#### The input:
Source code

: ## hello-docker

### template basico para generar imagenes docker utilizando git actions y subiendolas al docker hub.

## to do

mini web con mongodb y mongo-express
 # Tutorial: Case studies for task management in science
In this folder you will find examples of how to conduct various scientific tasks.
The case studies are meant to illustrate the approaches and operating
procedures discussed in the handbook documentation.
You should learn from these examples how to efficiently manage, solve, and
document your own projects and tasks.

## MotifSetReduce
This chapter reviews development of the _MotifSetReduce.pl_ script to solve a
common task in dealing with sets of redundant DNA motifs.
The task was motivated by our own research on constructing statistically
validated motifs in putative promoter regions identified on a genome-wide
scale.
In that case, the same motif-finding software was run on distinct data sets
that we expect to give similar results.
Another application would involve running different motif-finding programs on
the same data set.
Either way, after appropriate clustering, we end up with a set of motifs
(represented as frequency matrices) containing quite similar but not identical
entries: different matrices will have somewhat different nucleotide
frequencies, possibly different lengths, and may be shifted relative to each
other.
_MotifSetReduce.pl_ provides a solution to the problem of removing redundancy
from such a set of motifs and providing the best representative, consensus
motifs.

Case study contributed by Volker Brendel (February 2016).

---

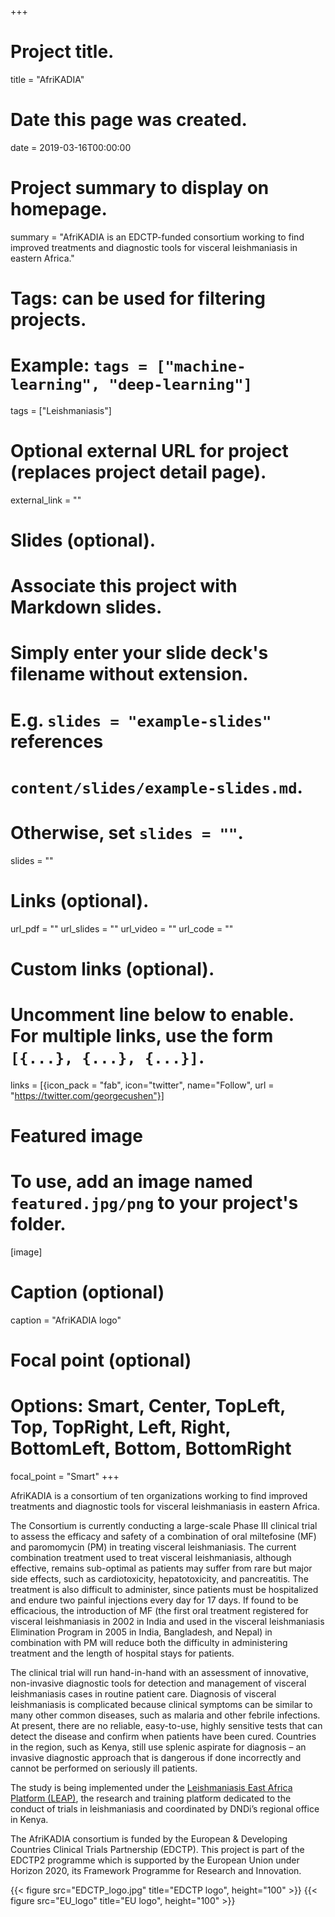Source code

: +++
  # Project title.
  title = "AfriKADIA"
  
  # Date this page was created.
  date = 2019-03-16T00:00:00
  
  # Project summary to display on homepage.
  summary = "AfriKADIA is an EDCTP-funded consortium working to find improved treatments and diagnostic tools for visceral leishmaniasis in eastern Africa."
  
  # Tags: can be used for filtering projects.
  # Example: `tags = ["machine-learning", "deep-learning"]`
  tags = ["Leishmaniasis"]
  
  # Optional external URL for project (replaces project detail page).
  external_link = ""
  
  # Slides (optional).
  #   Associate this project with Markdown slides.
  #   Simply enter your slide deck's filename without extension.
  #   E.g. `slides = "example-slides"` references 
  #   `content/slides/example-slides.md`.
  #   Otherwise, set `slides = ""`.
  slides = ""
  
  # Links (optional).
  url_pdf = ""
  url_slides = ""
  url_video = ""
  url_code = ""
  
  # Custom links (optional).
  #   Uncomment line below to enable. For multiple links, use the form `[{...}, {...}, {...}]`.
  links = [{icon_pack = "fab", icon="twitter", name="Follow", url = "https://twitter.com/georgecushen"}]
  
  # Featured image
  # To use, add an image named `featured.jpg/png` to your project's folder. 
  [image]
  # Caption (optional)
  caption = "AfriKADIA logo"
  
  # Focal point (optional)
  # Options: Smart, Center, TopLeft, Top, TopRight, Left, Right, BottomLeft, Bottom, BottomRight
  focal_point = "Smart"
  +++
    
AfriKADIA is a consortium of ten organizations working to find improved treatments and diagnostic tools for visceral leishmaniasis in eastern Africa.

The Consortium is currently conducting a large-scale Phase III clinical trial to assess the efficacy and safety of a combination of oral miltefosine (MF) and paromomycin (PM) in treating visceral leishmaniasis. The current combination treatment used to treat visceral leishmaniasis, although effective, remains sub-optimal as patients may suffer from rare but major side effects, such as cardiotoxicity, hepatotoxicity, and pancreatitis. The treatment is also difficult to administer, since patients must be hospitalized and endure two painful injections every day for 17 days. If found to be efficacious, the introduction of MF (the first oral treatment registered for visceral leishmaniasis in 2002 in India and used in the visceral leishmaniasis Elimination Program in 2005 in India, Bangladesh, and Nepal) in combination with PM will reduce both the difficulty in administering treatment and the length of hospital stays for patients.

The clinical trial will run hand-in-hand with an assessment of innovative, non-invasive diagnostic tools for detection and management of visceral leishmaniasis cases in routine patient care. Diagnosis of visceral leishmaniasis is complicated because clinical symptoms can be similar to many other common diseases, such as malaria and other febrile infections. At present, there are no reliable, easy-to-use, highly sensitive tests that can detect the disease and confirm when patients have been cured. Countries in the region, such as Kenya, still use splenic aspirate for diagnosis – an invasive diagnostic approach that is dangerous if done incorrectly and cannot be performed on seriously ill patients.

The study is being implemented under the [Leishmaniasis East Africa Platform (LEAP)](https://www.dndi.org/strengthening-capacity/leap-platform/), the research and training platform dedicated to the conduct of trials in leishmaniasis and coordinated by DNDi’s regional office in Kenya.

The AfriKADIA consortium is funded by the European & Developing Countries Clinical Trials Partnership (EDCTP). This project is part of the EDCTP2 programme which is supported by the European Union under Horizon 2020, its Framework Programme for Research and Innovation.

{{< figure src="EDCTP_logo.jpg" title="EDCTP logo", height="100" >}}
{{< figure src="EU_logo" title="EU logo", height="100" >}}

#### Activity:
Set down again, word for word, the stretch of records from the line with "BottomLeft, Bottom, BottomRight" to the line with "AfriKADIA is a consortium", both of those lines included.

#### Answer to the problem:
  # Options: Smart, Center, TopLeft, Top, TopRight, Left, Right, BottomLeft, Bottom, BottomRight
  focal_point = "Smart"
  +++
    
AfriKADIA is a consortium of ten organizations working to find improved treatments and diagnostic tools for visceral leishmaniasis in eastern Africa.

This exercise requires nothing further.